How to Diagnose Rheumatoid Arthritis?
There is no diagnostic test that allows a definitive diagnosis of rheumatoid arthritis. For this reason, the diagnosis of the disease is made based on some important data that are often seen together. Important findings that indicate the presence of rheumatoid arthritis in a person are:
- Stiffness and stiffness in certain joint areas that occur in the morning and last for at least 1 hour
- Soft tissue tenderness and swelling in 3 or more joints
- Joint inflammation occurring in the wrist, fingers and body of the hand
- Presence of symmetrical inflammation affecting both hands or both feet simultaneously
- Painless, painless, rheumatoid nodules and lumps under the skin
- Autoantibody positivity called rheumatoid factor (RF)
- Typical radiological data revealing rheumatoid arthritis
The presence of at least 4 of these findings at the same time and the patient’s complaints continuing uninterruptedly for at least 6 weeks is sufficient for the diagnosis of rheumatoid arthritis.
Rheumatoid Arthritis Treatment Methods
Rheumatoid arthritis is not a definitively curable disease, it is one of the chronic diseases that continue throughout life. However, it is possible to control the complaints of the disease with effective treatment interventions applied at the right time and to achieve complete remission with available drug options and advanced treatment strategies.

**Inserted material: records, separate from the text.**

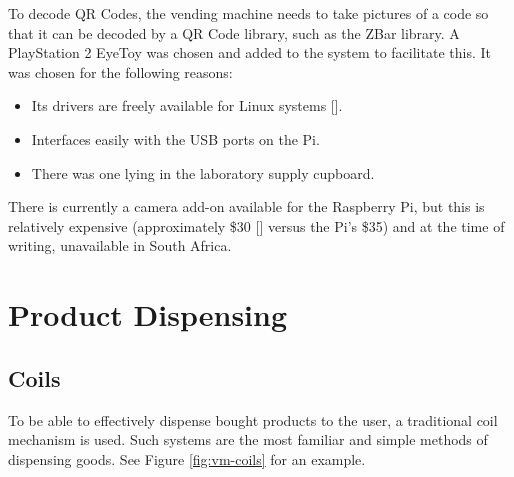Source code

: To decode QR Codes, the vending machine needs to take pictures of a code so that it can be
decoded by a QR Code library, such as the ZBar library. A PlayStation 2 EyeToy was
chosen and added to the system to facilitate this. It was chosen for the following reasons:

\begin{itemize}
  \item Its drivers are freely available for Linux systems [\cite{website:webcam-drivers}].
  \item Interfaces easily with the USB ports on the Pi.
  \item There was one lying in the laboratory supply cupboard.
\end{itemize}

There is currently a camera add-on available for the Raspberry Pi, but this is relatively
expensive (approximately \$30 [\cite{website:raspi-camera}] versus the Pi's \$35) and at
the time of writing, unavailable in South Africa.

\section{Product Dispensing}

\subsection{Coils}

To be able to effectively dispense bought products to the user, a traditional coil mechanism is
used. Such systems are the most familiar and simple methods of dispensing goods. See Figure
\ref{fig:vm-coils} for an example.

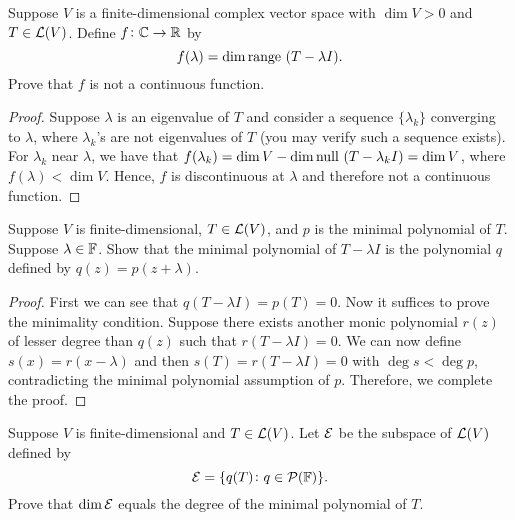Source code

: \documentclass{extarticle}
\begin{document}
\begin{problem}{15}
    Suppose \(V\) is a finite-dimensional complex vector space with \(\dim V > 0\) and \(T \in \mathcal{L}(V)\). 
    Define \(f \colon \mathbb{C} \to \mathbb{R}\) by 
    \[f(\lambda) = \dim \text{range }(T - \lambda I).\]
    Prove that \(f\) is not a continuous function. 
\end{problem}

\begin{proof}
Suppose \(\lambda\) is an eigenvalue of \(T\) and consider a sequence \(\{\lambda_k\}\) converging to \(\lambda\), 
where \(\lambda_k\)'s are not eigenvalues of \(T\) (you may verify such a sequence exists). For \(\lambda_k\) near \(\lambda\), we have that 
\(f(\lambda_k) = \dim V - \dim \text{null } (T - \lambda_k I) = \dim V\), where \(f(\lambda) < \dim V\). Hence, \(f\) 
is discontinuous at \(\lambda\) and therefore not a continuous function. 
\end{proof}

\begin{problem}{17}
    Suppose \(V\) is finite-dimensional, \(T \in \mathcal{L}(V)\), and \(p\) is the minimal polynomial of \(T\). 
    Suppose \(\lambda \in \mathbb{F}\). Show that the minimal polynomial of \(T - \lambda I\) is the polynomial 
    \(q\) defined by \(q(z) = p(z + \lambda)\). 
\end{problem}

\begin{proof}
First we can see that \(q(T - \lambda I) = p(T) = 0\). Now it suffices to prove the minimality condition. 
Suppose there exists another monic polynomial \(r(z)\) of lesser degree than \(q(z)\) such that 
\(r(T - \lambda I) = 0\). We can now define \(s(x) = r(x - \lambda)\) and then 
\(s(T) = r(T - \lambda I) = 0\) with \(\deg s < \deg p\), contradicting the minimal polynomial assumption 
of \(p\). Therefore, we complete the proof. 
\end{proof}

\begin{problem}{19}
    Suppose \(V\) is finite-dimensional and \(T \in \mathcal{L}(V)\). Let \(\mathcal{E}\) be the subspace of 
    \(\mathcal{L}(V)\) defined by 
    \[\mathcal{E} = \{q(T) \colon q \in \mathcal{P}(\mathbb{F})\}.\]
    Prove that \(\dim \mathcal{E}\) equals the degree of the minimal polynomial of \(T\).
\end{problem}
\end{document}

The types of drugs preferred for treatment are three different types: non-steroidal (non-cortisone) anti-inflammatory drugs (NSAIDs), also known as painkillers, cortisone/corticosteroid group drugs and disease-regulating antirheumatic drugs. While NSAIDs and corticosteroids are preferred to treat symptoms, antirheumatic drug types known as DMARDs and other biological agents are administered directly to treat the disease. In addition to these options, it is possible to say that physiotherapy is one of the most effective treatment methods. When determining which drug is suitable for the treatment of the disease, many personal factors such as the patient’s age, general health condition, presence or absence of comorbidities, severity of symptoms associated with rheumatoid arthritis, and the general course of the disease are taken into consideration. Therefore, effective treatment of the disease must be planned individually, and medical treatment must be supported by auxiliary treatment practices such as diet and exercise.